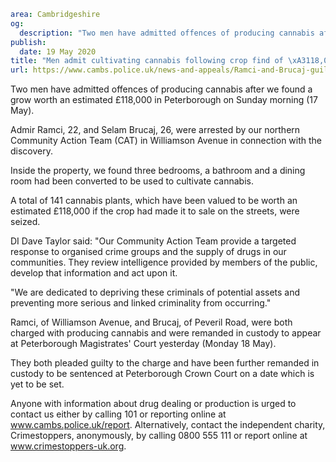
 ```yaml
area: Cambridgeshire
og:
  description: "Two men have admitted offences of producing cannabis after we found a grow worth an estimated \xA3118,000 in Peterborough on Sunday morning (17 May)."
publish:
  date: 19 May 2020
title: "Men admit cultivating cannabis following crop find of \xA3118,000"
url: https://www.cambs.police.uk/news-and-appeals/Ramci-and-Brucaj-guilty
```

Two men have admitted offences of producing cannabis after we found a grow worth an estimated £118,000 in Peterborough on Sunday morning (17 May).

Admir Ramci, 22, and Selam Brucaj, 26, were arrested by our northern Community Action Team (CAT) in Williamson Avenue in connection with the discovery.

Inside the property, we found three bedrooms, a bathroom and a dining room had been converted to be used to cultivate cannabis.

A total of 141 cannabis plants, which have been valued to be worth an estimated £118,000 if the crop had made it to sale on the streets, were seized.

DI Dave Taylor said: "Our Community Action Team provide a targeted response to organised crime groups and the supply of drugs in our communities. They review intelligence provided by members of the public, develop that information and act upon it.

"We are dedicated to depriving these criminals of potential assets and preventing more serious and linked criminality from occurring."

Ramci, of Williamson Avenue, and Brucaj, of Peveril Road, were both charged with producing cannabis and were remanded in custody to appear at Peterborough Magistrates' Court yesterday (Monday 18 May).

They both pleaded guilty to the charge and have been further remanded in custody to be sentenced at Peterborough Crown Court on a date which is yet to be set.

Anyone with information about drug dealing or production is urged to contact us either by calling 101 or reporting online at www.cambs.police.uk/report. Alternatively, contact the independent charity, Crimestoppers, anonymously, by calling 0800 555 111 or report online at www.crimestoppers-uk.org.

────────────────

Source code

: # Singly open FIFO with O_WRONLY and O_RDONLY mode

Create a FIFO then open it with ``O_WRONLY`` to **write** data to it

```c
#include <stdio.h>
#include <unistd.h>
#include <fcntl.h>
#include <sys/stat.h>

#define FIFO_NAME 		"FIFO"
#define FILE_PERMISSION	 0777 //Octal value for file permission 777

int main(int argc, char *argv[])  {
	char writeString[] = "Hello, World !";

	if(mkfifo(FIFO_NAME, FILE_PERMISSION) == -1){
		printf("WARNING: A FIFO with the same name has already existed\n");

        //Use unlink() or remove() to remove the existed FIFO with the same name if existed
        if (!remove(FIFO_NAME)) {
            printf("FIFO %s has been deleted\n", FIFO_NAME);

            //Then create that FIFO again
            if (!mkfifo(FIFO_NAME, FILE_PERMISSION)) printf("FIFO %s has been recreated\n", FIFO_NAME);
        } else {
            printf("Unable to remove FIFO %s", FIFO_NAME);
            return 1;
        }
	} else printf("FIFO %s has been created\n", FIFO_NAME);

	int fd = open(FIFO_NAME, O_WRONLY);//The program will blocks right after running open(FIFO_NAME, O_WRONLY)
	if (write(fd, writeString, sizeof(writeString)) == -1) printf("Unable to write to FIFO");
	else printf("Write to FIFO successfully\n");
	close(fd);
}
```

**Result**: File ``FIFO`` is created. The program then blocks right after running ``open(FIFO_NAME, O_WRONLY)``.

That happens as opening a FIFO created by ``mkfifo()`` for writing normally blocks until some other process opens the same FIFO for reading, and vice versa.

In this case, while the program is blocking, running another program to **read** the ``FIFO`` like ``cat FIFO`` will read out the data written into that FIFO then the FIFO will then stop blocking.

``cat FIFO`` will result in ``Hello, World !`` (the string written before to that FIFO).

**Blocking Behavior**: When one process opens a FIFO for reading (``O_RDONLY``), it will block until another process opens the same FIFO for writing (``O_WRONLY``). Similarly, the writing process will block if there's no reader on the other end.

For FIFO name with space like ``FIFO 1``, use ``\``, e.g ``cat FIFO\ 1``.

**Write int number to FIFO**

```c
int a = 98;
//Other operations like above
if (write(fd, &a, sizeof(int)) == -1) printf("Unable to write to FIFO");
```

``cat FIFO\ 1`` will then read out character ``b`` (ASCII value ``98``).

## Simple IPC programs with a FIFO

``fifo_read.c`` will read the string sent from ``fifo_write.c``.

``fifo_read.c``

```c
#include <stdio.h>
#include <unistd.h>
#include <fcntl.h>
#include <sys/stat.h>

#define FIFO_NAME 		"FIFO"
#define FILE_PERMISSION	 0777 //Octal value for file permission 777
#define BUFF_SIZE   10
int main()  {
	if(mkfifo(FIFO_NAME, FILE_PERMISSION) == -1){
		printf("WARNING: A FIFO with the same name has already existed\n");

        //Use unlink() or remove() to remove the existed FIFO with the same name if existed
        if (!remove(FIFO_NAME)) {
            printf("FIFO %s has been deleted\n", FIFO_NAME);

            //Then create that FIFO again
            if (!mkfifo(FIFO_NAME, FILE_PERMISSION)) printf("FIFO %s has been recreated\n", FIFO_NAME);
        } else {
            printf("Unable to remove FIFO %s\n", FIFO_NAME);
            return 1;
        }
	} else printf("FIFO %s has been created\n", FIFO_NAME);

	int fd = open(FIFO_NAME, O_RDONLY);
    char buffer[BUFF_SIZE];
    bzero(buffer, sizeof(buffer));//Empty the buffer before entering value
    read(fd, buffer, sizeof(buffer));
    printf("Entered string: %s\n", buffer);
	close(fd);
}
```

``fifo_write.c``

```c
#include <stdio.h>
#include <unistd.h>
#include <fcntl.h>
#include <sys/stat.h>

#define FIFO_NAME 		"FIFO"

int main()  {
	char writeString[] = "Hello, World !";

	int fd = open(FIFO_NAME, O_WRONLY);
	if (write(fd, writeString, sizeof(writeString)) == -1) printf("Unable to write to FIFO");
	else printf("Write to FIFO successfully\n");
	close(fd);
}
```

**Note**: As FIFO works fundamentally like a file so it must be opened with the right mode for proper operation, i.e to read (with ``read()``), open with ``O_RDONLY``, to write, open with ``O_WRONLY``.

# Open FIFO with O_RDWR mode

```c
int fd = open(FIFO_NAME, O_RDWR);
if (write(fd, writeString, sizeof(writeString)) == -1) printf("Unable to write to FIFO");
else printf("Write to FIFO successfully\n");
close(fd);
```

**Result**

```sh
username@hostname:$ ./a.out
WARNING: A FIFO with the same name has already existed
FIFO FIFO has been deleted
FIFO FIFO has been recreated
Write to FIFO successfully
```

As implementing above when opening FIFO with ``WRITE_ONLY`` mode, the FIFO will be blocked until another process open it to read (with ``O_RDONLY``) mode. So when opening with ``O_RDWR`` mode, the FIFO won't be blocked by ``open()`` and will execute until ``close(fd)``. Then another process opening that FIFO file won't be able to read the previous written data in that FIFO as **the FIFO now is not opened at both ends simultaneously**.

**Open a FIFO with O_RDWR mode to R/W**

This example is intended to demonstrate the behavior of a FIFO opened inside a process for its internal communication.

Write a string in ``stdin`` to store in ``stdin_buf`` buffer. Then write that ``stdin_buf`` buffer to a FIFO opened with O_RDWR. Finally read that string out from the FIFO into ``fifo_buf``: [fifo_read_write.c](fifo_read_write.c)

────────────────

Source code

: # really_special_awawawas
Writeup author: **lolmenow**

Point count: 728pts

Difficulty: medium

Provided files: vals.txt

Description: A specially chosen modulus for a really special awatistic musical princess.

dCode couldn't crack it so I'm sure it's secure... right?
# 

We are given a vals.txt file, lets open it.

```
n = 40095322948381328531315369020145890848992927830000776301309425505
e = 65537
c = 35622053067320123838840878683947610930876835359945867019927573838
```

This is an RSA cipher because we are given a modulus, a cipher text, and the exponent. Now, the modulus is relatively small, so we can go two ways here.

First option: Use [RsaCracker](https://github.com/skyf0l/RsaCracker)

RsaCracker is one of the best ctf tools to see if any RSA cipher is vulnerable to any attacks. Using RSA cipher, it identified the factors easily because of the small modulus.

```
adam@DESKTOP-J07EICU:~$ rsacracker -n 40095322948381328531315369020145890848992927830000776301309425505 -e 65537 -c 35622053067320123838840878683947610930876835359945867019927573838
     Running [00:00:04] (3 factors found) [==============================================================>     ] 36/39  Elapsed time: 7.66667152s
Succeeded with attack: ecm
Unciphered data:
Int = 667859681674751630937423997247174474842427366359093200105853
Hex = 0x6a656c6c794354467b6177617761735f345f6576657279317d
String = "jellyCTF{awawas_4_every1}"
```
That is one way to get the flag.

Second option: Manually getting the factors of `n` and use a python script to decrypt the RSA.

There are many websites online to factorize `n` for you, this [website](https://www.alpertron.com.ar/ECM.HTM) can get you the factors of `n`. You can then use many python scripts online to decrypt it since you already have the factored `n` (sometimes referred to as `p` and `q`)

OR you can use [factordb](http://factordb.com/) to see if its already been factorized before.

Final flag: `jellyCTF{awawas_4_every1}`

────────────────

Directions for this task |
Give the number of lines in the material above that contain "morning", with no other words.

Response for this exercise |
2